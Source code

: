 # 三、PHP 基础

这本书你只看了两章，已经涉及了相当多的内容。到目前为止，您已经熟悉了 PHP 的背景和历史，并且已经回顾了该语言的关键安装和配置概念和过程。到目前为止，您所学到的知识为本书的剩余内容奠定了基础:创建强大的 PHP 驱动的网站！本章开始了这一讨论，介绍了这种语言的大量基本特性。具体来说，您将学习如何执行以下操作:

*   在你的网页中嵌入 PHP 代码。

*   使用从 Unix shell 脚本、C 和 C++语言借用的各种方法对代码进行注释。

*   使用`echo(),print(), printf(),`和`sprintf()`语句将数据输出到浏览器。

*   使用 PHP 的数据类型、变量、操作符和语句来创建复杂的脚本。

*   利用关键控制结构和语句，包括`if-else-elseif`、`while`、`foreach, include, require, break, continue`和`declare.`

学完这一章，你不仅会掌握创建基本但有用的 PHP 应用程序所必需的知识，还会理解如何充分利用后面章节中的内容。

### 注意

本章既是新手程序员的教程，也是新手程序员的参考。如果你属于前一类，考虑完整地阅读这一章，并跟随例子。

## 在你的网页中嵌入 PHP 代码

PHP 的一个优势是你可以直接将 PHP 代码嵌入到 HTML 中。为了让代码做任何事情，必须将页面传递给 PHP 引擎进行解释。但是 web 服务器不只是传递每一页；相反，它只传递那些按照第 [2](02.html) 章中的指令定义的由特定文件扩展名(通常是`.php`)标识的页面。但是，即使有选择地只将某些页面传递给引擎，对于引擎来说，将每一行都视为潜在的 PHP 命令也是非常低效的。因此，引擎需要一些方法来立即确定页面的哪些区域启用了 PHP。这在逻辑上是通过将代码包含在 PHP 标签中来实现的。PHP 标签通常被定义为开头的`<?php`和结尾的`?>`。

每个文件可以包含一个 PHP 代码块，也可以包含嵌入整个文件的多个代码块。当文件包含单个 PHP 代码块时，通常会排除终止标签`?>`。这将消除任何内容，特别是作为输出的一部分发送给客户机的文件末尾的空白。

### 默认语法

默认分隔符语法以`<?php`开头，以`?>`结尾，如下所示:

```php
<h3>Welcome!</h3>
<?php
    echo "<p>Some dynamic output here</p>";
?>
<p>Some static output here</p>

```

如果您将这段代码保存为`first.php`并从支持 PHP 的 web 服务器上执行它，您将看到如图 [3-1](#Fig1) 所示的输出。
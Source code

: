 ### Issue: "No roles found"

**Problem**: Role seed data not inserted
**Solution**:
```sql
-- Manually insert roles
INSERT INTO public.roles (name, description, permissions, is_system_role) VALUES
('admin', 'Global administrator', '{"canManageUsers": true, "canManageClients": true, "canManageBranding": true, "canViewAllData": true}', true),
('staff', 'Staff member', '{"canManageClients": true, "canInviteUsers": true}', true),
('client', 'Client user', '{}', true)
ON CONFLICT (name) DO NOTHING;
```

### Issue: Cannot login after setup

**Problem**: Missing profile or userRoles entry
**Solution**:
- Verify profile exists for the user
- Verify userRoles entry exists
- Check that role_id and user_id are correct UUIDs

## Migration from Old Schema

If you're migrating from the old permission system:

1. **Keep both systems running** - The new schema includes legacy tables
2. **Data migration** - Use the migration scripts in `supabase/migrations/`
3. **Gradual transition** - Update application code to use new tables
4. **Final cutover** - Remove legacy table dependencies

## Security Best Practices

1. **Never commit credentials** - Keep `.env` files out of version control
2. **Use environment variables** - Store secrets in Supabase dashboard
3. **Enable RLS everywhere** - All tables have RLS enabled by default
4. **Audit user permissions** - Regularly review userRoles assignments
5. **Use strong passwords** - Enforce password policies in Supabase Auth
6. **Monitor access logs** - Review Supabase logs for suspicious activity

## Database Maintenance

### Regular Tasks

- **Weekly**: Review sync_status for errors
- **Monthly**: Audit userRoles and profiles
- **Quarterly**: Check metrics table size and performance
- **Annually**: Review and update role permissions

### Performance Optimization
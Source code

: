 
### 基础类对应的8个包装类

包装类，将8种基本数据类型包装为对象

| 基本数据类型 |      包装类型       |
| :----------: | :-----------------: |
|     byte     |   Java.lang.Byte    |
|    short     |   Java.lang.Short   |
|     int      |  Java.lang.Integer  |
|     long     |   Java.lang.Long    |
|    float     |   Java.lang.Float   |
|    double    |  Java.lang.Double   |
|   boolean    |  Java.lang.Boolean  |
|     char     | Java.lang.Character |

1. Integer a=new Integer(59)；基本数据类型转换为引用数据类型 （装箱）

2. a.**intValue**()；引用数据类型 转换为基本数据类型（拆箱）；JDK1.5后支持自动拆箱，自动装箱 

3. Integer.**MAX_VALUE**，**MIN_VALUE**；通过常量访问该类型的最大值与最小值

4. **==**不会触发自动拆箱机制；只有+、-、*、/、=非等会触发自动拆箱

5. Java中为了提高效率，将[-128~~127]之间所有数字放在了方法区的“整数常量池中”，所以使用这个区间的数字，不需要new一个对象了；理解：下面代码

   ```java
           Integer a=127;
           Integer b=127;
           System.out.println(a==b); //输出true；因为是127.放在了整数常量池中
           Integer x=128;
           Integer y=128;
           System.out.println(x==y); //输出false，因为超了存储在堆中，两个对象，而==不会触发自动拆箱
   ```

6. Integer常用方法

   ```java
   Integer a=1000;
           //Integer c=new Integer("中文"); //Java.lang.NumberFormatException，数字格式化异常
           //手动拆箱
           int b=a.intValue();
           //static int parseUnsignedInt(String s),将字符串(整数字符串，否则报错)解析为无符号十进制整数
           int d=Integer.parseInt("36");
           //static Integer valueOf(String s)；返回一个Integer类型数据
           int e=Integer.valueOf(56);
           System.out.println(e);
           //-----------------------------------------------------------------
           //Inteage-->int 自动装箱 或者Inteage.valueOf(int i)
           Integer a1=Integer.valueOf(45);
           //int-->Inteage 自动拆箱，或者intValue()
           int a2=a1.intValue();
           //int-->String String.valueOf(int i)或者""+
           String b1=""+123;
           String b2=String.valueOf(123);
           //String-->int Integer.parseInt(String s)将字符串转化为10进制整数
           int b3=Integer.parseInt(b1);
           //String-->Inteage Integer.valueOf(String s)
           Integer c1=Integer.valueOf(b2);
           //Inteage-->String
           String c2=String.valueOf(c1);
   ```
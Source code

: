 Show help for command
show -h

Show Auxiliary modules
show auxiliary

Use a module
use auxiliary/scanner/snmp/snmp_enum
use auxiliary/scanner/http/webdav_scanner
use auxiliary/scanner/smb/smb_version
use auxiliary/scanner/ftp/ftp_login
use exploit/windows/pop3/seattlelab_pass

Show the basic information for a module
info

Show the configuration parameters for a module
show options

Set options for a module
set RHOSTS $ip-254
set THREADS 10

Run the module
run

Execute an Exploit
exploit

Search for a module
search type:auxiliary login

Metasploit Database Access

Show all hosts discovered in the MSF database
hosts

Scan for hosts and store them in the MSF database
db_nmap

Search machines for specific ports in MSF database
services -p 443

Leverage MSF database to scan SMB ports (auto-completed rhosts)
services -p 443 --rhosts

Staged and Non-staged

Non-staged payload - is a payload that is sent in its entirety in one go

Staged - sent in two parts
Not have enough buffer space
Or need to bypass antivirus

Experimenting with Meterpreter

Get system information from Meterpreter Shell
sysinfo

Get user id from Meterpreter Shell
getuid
=-=-=-=-=
= What you will do =
Which lines run from the one containing "use exploit/windows/pop3/seattlelab_pass" to the end of the data? Output them exactly, with nothing added.

= Solution =
use exploit/windows/pop3/seattlelab_pass

Show the basic information for a module
info

Show the configuration parameters for a module
show options

Set options for a module
set RHOSTS $ip-254
set THREADS 10

Run the module
run

Execute an Exploit
exploit

Search for a module
search type:auxiliary login

Metasploit Database Access

Show all hosts discovered in the MSF database
hosts

Scan for hosts and store them in the MSF database
db_nmap

Search machines for specific ports in MSF database
services -p 443

Leverage MSF database to scan SMB ports (auto-completed rhosts)
services -p 443 --rhosts

Staged and Non-staged

Non-staged payload - is a payload that is sent in its entirety in one go

Staged - sent in two parts
Not have enough buffer space
Or need to bypass antivirus

Experimenting with Meterpreter

Get system information from Meterpreter Shell
sysinfo

Get user id from Meterpreter Shell
getuid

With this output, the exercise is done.